##### Material supplied

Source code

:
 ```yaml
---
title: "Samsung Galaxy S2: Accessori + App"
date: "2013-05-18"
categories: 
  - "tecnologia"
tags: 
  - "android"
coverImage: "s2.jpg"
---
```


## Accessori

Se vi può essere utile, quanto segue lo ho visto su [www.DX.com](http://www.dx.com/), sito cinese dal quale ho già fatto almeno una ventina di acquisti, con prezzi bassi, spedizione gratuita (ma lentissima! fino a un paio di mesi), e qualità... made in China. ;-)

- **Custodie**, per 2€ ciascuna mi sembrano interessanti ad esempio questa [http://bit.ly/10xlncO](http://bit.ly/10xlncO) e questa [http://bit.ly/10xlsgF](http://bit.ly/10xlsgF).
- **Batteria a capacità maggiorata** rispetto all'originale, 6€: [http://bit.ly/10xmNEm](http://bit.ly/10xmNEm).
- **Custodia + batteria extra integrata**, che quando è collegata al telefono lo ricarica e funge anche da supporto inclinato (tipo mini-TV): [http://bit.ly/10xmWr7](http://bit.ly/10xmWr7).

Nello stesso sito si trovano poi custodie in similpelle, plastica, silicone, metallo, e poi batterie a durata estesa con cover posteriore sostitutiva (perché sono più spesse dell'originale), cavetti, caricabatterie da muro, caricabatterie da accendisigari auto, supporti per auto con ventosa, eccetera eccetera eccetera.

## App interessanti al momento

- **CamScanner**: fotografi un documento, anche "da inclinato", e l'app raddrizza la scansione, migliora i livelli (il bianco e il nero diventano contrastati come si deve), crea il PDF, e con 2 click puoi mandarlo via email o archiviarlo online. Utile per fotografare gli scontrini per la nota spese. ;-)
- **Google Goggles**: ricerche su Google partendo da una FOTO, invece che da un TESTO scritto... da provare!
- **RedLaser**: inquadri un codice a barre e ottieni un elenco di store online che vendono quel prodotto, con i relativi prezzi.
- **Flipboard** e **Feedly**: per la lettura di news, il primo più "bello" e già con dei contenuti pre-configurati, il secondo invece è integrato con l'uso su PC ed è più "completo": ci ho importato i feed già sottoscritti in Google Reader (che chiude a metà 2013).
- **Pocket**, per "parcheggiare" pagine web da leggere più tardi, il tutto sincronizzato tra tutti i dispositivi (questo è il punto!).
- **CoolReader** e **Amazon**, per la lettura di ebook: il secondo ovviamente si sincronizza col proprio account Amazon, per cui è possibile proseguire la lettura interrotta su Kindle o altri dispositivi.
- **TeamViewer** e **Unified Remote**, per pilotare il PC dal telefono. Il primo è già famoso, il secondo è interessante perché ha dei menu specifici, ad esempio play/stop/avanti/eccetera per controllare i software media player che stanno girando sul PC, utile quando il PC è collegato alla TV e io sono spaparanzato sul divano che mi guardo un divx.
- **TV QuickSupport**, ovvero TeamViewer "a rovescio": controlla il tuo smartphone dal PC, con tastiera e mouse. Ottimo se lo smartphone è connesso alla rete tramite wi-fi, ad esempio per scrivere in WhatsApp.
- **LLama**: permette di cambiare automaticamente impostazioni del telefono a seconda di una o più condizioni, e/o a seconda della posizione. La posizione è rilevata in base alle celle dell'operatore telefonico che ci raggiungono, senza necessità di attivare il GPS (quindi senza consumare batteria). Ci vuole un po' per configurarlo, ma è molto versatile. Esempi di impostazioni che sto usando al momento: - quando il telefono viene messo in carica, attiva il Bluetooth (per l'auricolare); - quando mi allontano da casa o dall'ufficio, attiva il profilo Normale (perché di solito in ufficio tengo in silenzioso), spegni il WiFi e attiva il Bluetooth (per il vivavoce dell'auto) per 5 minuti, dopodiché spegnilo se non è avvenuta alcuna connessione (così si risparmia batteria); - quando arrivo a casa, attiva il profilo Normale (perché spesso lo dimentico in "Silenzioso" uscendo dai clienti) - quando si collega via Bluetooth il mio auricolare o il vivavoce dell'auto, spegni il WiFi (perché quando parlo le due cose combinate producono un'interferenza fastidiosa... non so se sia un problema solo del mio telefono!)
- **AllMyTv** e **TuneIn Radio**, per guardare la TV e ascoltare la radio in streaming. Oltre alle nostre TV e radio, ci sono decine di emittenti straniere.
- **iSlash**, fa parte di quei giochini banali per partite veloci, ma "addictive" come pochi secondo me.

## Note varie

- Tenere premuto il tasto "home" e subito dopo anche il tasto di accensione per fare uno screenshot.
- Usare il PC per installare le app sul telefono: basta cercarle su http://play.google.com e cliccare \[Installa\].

##########

● Task statement: Extract the first line above and each line after it up to and including the one with "## App interessanti al momento", please, exactly and with nothing else.

● Written answer:
Source code

:
 ```yaml
---
title: "Samsung Galaxy S2: Accessori + App"
date: "2013-05-18"
categories: 
  - "tecnologia"
tags: 
  - "android"
coverImage: "s2.jpg"
---
```


## Accessori

Se vi può essere utile, quanto segue lo ho visto su [www.DX.com](http://www.dx.com/), sito cinese dal quale ho già fatto almeno una ventina di acquisti, con prezzi bassi, spedizione gratuita (ma lentissima! fino a un paio di mesi), e qualità... made in China. ;-)

- **Custodie**, per 2€ ciascuna mi sembrano interessanti ad esempio questa [http://bit.ly/10xlncO](http://bit.ly/10xlncO) e questa [http://bit.ly/10xlsgF](http://bit.ly/10xlsgF).
- **Batteria a capacità maggiorata** rispetto all'originale, 6€: [http://bit.ly/10xmNEm](http://bit.ly/10xmNEm).
- **Custodia + batteria extra integrata**, che quando è collegata al telefono lo ricarica e funge anche da supporto inclinato (tipo mini-TV): [http://bit.ly/10xmWr7](http://bit.ly/10xmWr7).

Nello stesso sito si trovano poi custodie in similpelle, plastica, silicone, metallo, e poi batterie a durata estesa con cover posteriore sostitutiva (perché sono più spesse dell'originale), cavetti, caricabatterie da muro, caricabatterie da accendisigari auto, supporti per auto con ventosa, eccetera eccetera eccetera.

## App interessanti al momento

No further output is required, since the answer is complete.